▼

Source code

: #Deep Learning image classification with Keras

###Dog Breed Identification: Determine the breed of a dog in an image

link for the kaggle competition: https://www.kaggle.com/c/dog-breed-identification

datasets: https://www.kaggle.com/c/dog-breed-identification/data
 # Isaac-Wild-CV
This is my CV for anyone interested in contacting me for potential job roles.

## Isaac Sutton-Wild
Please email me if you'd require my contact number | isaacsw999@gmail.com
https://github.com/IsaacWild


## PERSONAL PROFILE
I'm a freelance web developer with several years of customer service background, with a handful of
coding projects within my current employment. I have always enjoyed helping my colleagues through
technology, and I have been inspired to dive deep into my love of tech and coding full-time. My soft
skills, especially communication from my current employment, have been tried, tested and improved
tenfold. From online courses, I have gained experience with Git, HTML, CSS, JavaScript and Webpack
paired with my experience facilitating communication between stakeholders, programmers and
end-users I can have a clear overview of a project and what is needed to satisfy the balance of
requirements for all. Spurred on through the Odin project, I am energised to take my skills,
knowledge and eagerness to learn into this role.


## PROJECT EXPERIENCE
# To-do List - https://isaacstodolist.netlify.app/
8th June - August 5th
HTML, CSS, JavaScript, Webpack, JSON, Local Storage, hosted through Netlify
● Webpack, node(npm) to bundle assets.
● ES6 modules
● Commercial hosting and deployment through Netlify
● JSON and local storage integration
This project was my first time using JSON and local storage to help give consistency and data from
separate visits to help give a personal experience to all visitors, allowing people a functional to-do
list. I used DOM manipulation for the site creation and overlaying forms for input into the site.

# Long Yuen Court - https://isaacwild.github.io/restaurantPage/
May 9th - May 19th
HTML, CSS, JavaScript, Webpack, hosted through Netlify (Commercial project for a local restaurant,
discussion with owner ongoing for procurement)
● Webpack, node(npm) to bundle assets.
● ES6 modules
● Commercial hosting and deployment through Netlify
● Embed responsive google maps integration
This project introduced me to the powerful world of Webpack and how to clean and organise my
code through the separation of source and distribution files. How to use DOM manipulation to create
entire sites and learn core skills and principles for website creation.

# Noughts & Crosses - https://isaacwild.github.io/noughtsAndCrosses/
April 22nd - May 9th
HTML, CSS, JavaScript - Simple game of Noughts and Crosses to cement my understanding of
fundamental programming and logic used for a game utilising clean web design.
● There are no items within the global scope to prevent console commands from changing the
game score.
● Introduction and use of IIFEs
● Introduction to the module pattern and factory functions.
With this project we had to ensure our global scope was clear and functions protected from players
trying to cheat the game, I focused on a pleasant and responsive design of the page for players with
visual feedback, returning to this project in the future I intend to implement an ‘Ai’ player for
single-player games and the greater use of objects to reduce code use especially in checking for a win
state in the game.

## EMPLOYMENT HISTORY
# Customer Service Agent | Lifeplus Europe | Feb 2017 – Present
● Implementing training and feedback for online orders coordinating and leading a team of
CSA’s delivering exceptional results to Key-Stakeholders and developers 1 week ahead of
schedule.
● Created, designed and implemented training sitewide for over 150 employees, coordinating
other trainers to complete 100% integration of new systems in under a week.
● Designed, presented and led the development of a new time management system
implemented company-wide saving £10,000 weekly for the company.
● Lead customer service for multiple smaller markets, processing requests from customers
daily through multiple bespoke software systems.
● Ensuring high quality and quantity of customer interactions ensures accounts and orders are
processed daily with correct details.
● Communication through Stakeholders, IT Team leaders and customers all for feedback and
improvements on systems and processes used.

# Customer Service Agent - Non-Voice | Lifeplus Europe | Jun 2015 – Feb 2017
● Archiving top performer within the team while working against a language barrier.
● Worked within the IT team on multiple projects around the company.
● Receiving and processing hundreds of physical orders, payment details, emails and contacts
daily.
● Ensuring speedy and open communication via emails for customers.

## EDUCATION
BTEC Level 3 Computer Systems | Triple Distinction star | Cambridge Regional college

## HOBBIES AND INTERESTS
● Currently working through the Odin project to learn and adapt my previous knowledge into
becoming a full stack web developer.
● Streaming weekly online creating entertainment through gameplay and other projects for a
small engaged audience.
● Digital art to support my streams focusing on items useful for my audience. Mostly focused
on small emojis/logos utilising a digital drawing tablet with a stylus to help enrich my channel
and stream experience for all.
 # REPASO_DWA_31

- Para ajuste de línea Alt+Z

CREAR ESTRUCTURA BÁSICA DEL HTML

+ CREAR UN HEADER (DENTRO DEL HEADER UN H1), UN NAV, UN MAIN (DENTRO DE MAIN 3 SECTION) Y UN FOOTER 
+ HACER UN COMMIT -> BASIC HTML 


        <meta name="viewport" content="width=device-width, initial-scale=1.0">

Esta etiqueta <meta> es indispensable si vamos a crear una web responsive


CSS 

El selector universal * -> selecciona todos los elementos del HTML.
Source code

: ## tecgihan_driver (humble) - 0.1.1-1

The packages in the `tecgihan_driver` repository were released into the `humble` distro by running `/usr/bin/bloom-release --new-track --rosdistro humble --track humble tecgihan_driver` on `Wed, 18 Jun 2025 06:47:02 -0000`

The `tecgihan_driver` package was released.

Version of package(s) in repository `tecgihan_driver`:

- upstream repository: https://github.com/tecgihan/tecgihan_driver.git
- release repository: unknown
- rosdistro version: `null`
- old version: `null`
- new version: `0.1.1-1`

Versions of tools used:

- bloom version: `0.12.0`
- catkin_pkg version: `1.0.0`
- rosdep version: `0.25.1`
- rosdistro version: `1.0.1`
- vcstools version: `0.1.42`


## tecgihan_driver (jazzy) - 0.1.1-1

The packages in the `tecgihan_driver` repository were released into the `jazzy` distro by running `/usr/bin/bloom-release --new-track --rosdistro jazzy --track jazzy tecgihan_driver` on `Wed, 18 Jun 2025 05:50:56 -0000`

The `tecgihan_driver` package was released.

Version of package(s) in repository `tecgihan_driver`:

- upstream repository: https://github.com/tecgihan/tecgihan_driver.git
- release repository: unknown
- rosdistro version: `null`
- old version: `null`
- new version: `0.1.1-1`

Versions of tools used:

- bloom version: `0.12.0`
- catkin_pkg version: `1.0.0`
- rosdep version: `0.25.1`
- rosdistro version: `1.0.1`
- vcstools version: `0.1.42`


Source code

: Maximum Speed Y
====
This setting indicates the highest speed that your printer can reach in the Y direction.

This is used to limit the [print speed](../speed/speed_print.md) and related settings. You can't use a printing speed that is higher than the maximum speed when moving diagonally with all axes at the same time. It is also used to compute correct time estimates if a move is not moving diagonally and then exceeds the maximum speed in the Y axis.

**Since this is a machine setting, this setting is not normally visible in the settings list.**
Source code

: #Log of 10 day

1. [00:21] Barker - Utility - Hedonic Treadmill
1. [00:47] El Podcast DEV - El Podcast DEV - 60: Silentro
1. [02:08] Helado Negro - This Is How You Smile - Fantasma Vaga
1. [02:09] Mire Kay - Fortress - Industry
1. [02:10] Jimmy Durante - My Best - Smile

▲

Exercise details
Everything in the listing should be written out exactly.

Solution to this problem
Source code

: #Deep Learning image classification with Keras

###Dog Breed Identification: Determine the breed of a dog in an image

link for the kaggle competition: https://www.kaggle.com/c/dog-breed-identification

datasets: https://www.kaggle.com/c/dog-breed-identification/data
 # Isaac-Wild-CV
This is my CV for anyone interested in contacting me for potential job roles.

## Isaac Sutton-Wild
Please email me if you'd require my contact number | isaacsw999@gmail.com
https://github.com/IsaacWild


## PERSONAL PROFILE
I'm a freelance web developer with several years of customer service background, with a handful of
coding projects within my current employment. I have always enjoyed helping my colleagues through
technology, and I have been inspired to dive deep into my love of tech and coding full-time. My soft
skills, especially communication from my current employment, have been tried, tested and improved
tenfold. From online courses, I have gained experience with Git, HTML, CSS, JavaScript and Webpack
paired with my experience facilitating communication between stakeholders, programmers and
end-users I can have a clear overview of a project and what is needed to satisfy the balance of
requirements for all. Spurred on through the Odin project, I am energised to take my skills,
knowledge and eagerness to learn into this role.


## PROJECT EXPERIENCE
# To-do List - https://isaacstodolist.netlify.app/
8th June - August 5th
HTML, CSS, JavaScript, Webpack, JSON, Local Storage, hosted through Netlify
● Webpack, node(npm) to bundle assets.
● ES6 modules
● Commercial hosting and deployment through Netlify
● JSON and local storage integration
This project was my first time using JSON and local storage to help give consistency and data from
separate visits to help give a personal experience to all visitors, allowing people a functional to-do
list. I used DOM manipulation for the site creation and overlaying forms for input into the site.

# Long Yuen Court - https://isaacwild.github.io/restaurantPage/
May 9th - May 19th
HTML, CSS, JavaScript, Webpack, hosted through Netlify (Commercial project for a local restaurant,
discussion with owner ongoing for procurement)
● Webpack, node(npm) to bundle assets.
● ES6 modules
● Commercial hosting and deployment through Netlify
● Embed responsive google maps integration
This project introduced me to the powerful world of Webpack and how to clean and organise my
code through the separation of source and distribution files. How to use DOM manipulation to create
entire sites and learn core skills and principles for website creation.

# Noughts & Crosses - https://isaacwild.github.io/noughtsAndCrosses/
April 22nd - May 9th
HTML, CSS, JavaScript - Simple game of Noughts and Crosses to cement my understanding of
fundamental programming and logic used for a game utilising clean web design.
● There are no items within the global scope to prevent console commands from changing the
game score.
● Introduction and use of IIFEs
● Introduction to the module pattern and factory functions.
With this project we had to ensure our global scope was clear and functions protected from players
trying to cheat the game, I focused on a pleasant and responsive design of the page for players with
visual feedback, returning to this project in the future I intend to implement an ‘Ai’ player for
single-player games and the greater use of objects to reduce code use especially in checking for a win
state in the game.

## EMPLOYMENT HISTORY
# Customer Service Agent | Lifeplus Europe | Feb 2017 – Present
● Implementing training and feedback for online orders coordinating and leading a team of
CSA’s delivering exceptional results to Key-Stakeholders and developers 1 week ahead of
schedule.
● Created, designed and implemented training sitewide for over 150 employees, coordinating
other trainers to complete 100% integration of new systems in under a week.
● Designed, presented and led the development of a new time management system
implemented company-wide saving £10,000 weekly for the company.
● Lead customer service for multiple smaller markets, processing requests from customers
daily through multiple bespoke software systems.
● Ensuring high quality and quantity of customer interactions ensures accounts and orders are
processed daily with correct details.
● Communication through Stakeholders, IT Team leaders and customers all for feedback and
improvements on systems and processes used.

# Customer Service Agent - Non-Voice | Lifeplus Europe | Jun 2015 – Feb 2017
● Archiving top performer within the team while working against a language barrier.
● Worked within the IT team on multiple projects around the company.
● Receiving and processing hundreds of physical orders, payment details, emails and contacts
daily.
● Ensuring speedy and open communication via emails for customers.

## EDUCATION
BTEC Level 3 Computer Systems | Triple Distinction star | Cambridge Regional college

## HOBBIES AND INTERESTS
● Currently working through the Odin project to learn and adapt my previous knowledge into
becoming a full stack web developer.
● Streaming weekly online creating entertainment through gameplay and other projects for a
small engaged audience.
● Digital art to support my streams focusing on items useful for my audience. Mostly focused
on small emojis/logos utilising a digital drawing tablet with a stylus to help enrich my channel
and stream experience for all.
 # REPASO_DWA_31

- Para ajuste de línea Alt+Z

CREAR ESTRUCTURA BÁSICA DEL HTML

+ CREAR UN HEADER (DENTRO DEL HEADER UN H1), UN NAV, UN MAIN (DENTRO DE MAIN 3 SECTION) Y UN FOOTER 
+ HACER UN COMMIT -> BASIC HTML 


        <meta name="viewport" content="width=device-width, initial-scale=1.0">

Esta etiqueta <meta> es indispensable si vamos a crear una web responsive


CSS 

El selector universal * -> selecciona todos los elementos del HTML.
Source code

: ## tecgihan_driver (humble) - 0.1.1-1

The packages in the `tecgihan_driver` repository were released into the `humble` distro by running `/usr/bin/bloom-release --new-track --rosdistro humble --track humble tecgihan_driver` on `Wed, 18 Jun 2025 06:47:02 -0000`

The `tecgihan_driver` package was released.

Version of package(s) in repository `tecgihan_driver`:

- upstream repository: https://github.com/tecgihan/tecgihan_driver.git
- release repository: unknown
- rosdistro version: `null`
- old version: `null`
- new version: `0.1.1-1`

Versions of tools used:

- bloom version: `0.12.0`
- catkin_pkg version: `1.0.0`
- rosdep version: `0.25.1`
- rosdistro version: `1.0.1`
- vcstools version: `0.1.42`


## tecgihan_driver (jazzy) - 0.1.1-1

The packages in the `tecgihan_driver` repository were released into the `jazzy` distro by running `/usr/bin/bloom-release --new-track --rosdistro jazzy --track jazzy tecgihan_driver` on `Wed, 18 Jun 2025 05:50:56 -0000`

The `tecgihan_driver` package was released.

Version of package(s) in repository `tecgihan_driver`:

- upstream repository: https://github.com/tecgihan/tecgihan_driver.git
- release repository: unknown
- rosdistro version: `null`
- old version: `null`
- new version: `0.1.1-1`

Versions of tools used:

- bloom version: `0.12.0`
- catkin_pkg version: `1.0.0`
- rosdep version: `0.25.1`
- rosdistro version: `1.0.1`
- vcstools version: `0.1.42`


Source code

: Maximum Speed Y
====
This setting indicates the highest speed that your printer can reach in the Y direction.

This is used to limit the [print speed](../speed/speed_print.md) and related settings. You can't use a printing speed that is higher than the maximum speed when moving diagonally with all axes at the same time. It is also used to compute correct time estimates if a move is not moving diagonally and then exceeds the maximum speed in the Y axis.

**Since this is a machine setting, this setting is not normally visible in the settings list.**
Source code

: #Log of 10 day

1. [00:21] Barker - Utility - Hedonic Treadmill
1. [00:47] El Podcast DEV - El Podcast DEV - 60: Silentro
1. [02:08] Helado Negro - This Is How You Smile - Fantasma Vaga
1. [02:09] Mire Kay - Fortress - Industry
1. [02:10] Jimmy Durante - My Best - Smile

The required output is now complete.